------ EXERCISE DATA

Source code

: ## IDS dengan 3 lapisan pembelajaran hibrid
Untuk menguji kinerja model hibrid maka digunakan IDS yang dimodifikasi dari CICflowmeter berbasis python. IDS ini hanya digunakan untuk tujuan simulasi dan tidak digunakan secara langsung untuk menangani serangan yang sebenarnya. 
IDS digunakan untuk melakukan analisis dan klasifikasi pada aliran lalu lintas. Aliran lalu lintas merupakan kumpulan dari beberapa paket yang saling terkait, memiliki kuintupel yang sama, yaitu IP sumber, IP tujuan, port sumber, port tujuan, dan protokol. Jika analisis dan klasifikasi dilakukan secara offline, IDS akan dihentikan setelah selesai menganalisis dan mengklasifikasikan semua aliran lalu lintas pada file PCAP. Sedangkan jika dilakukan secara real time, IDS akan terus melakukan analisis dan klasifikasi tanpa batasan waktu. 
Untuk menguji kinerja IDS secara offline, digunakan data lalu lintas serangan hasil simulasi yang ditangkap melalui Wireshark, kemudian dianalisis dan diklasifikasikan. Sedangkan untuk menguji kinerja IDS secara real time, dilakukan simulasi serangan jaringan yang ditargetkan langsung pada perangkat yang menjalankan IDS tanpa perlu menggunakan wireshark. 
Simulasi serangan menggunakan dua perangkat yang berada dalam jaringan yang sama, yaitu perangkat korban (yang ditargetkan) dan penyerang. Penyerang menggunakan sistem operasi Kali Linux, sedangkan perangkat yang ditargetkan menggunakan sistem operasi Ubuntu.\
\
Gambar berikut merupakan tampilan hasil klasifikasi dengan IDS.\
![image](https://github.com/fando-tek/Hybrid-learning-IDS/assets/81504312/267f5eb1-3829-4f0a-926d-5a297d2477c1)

------------

## YOUR GOAL
A word-for-word restatement of the records above from the line containing "Gambar berikut merupakan" to their final line is all the answer should hold.

## PROBLEM SOLUTION
Gambar berikut merupakan tampilan hasil klasifikasi dengan IDS.\
![image](https://github.com/fando-tek/Hybrid-learning-IDS/assets/81504312/267f5eb1-3829-4f0a-926d-5a297d2477c1)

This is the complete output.